On a blustery Saturday afternoon in June, 2017, a group of former students returned to their Winnipeg high school to give curious people a tour of the impressive three-story limestone and brick building. The high school stopped operating in 1973 and currently houses the Canadian Centre for Child Protection, but much remains of the original layout.
What drew people to the building was not what it is, but what it had been.
From 1958 to 1973, the building, nestled between from the tree-lined canopy of Academy Road and the Assiniboine River, had been the Assiniboia Indian Residential School.
Assiniboia was different than a lot of residential schools. It was the first Indigenous high school, and one of the few to be located in an urban setting.
“We can’t use same language to talk about this one as others, because it was different, but it was still a part of the residential school system that existed in Canada to get rid of the Indian,” Andrew Woolford said. Woolford is a professor of sociology and criminology at the University of Manitoba whose research, according to his bio, “focuses on the field of genocide studies, with an emphasis on cultural techniques of group destruction as experienced by Indigenous Peoples in North America.”
While the horrific physical and sexual abuse that occurred at other residential schools didn’t happen at Assiniboia, at its heart, the school still existed to rid Canada of Indians through assimilation.
Duncan Campbell Scott, the head of the Department of Indian Affairs from 1913 to 1932 (and one of the orchestrators of residential schools), famously wrote: “I want to get rid of the Indian problem. Our objective is to continue until there is not a single Indian in Canada that has not been absorbed into the body politic and there is no Indian question, and no Indian Department…”
According to Theodore Fontaine, residential schools were an “incarceration state of an institution with bosses carrying on a policy of not educating us. They were concerned with getting rid of the Indian.” He added, “I was ashamed when I came out of the school. I was ashamed of Indians, that’s what the schools did to me, and to others.”
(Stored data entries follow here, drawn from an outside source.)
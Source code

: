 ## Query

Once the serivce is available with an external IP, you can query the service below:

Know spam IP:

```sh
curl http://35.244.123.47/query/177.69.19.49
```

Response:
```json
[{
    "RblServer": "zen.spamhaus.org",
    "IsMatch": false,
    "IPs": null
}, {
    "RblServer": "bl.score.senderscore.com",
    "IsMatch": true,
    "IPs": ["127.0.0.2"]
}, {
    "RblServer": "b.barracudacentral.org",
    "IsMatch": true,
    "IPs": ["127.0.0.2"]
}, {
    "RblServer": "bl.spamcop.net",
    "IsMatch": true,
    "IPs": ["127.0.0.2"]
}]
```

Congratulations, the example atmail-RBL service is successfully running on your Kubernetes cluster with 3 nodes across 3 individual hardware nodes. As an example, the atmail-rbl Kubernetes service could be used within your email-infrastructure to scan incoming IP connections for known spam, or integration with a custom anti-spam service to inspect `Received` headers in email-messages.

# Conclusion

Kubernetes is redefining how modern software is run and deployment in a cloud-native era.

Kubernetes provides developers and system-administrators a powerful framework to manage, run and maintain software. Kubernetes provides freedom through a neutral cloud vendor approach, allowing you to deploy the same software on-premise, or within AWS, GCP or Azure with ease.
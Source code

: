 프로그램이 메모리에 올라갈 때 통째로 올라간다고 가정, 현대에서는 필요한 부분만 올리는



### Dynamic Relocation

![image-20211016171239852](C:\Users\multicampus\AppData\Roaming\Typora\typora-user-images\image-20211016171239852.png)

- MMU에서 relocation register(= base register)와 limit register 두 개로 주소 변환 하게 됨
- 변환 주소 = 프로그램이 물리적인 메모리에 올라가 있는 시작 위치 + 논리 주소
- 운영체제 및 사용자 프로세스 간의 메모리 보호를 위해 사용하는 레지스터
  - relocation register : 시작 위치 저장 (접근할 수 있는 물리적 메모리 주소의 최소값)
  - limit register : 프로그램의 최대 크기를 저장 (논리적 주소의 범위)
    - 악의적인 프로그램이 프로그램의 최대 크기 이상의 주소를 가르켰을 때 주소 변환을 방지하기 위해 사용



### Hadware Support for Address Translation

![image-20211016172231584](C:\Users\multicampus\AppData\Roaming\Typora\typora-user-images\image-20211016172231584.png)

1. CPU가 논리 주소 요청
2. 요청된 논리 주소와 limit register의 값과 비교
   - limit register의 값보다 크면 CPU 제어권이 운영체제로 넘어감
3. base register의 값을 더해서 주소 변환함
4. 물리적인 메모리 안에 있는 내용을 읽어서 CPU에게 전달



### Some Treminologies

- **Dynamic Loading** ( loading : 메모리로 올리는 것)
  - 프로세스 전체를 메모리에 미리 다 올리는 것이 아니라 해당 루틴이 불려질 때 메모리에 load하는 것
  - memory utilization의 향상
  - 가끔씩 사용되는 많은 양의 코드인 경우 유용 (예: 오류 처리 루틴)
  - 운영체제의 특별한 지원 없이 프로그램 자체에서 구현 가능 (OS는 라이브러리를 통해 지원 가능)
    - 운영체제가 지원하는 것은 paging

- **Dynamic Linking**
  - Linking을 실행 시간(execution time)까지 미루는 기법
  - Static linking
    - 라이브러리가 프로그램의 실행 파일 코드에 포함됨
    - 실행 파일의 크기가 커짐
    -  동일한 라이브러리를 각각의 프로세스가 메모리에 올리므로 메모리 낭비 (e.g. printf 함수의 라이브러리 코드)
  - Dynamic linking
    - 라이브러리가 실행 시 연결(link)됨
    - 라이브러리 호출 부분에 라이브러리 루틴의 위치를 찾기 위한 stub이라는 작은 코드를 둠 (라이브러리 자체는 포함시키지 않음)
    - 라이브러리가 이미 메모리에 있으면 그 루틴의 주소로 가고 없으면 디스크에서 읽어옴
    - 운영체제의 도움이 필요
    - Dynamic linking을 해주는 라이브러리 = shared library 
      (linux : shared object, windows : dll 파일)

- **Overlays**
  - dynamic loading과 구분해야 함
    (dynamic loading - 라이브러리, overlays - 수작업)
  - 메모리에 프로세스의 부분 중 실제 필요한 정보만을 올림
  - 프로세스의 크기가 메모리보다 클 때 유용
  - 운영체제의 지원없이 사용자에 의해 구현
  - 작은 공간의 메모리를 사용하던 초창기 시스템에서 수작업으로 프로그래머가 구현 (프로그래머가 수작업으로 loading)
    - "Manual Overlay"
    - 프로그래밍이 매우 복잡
Fontaine was a student at Assiniboia for his high school years, but Assiniboia wasn’t the first residential school he attended. When he was seven years old, he started school at the Fort Alexander Residential School. Years later, when the truth about residential schools started to come out, Fort Alexander was one that was known for its particularly horrible cruelty, with many students telling of their experiences of physical and sexual abuse.
While over 200 people participated in tours of the former Assiniboia school’s building, that wasn’t the only component of the reunion. In order to properly acknowledge and give space to the survivors, and to gather knowledge to share, a whole weekend’s worth of activities was planned at the site.
“The reunion was an amazing way to gather knowledge and stories. People brought photos, someone brought a quilt, and these are things that would have never been found if not for the reunion,” Woolford said.
“Elder Betty Ross, who had attended the school, gave lectures and that night they had a graduation dinner of sorts, a commemoration dinner at Westworth United Church where the survivors were fed by members of the community. There was music and teatime where it was just survivors, so they had space and time together just to be. The next day there were three tents and a day of food and speeches and a sunrise ceremony,” he adds.
The idea for the reunion was born from conversations between Woolford and Fontaine. They had met at a conference, and in their conversations, they realized something should be done to recognize the students of Assiniboia.
Because Woolford was cognizant of the importance for the former students to have control over what they wanted to happen, he took a back seat.
“This was a survivor-led project. From the beginning, all I did was ask the Manitoba Research Alliance for funds to meet with survivors with no real set of planned outcomes. Everything was built in partnership with the survivor group,” Woolford said.
Some might question why people would want to hold a reunion for a place that existed to erase their identities. But coming together to talk and share experiences is part of the healing process.
“It’s not like it was a stereotypical reunion where there’s fun and dancing. It was kind of like a re-hashing what had happened, and a lot of times it was informational. It gave us an idea who was still alive,” Fontaine said.
“It was really heart-warming to be able to talk to people who had been there. There was a lot of laughter and joy to sit there across from my colleagues. It was a very, very huge step towards reconciliation and healing. It wasn’t intended just for people to have fun, it was intended to share information,”
On Sunday, a former student came up to Woolford and said the reunion had given them a “chance to create new memories, because we didn’t have good memories.”
Many of the 200 who went on tours of the building were people who currently lived or who had grown up in the neighbourhood. Because so little was known about the school, this was the first time that those who were aware of the building and maybe knew a little about the school’s history could get a fuller picture.
“Reconciliation means coming to terms with what was there and what happened. The benevolence that surfaces between the kids at the school and the community of River Heights, it was very much an ‘us and them.’ But now it’s a little less so ‘us and them’ mentality,” Fontaine said.
For Fontaine, the reunion was an important part of the path he’s on: “I became a victim when I went in, was a survivor when I got out, and now I’m a victor.”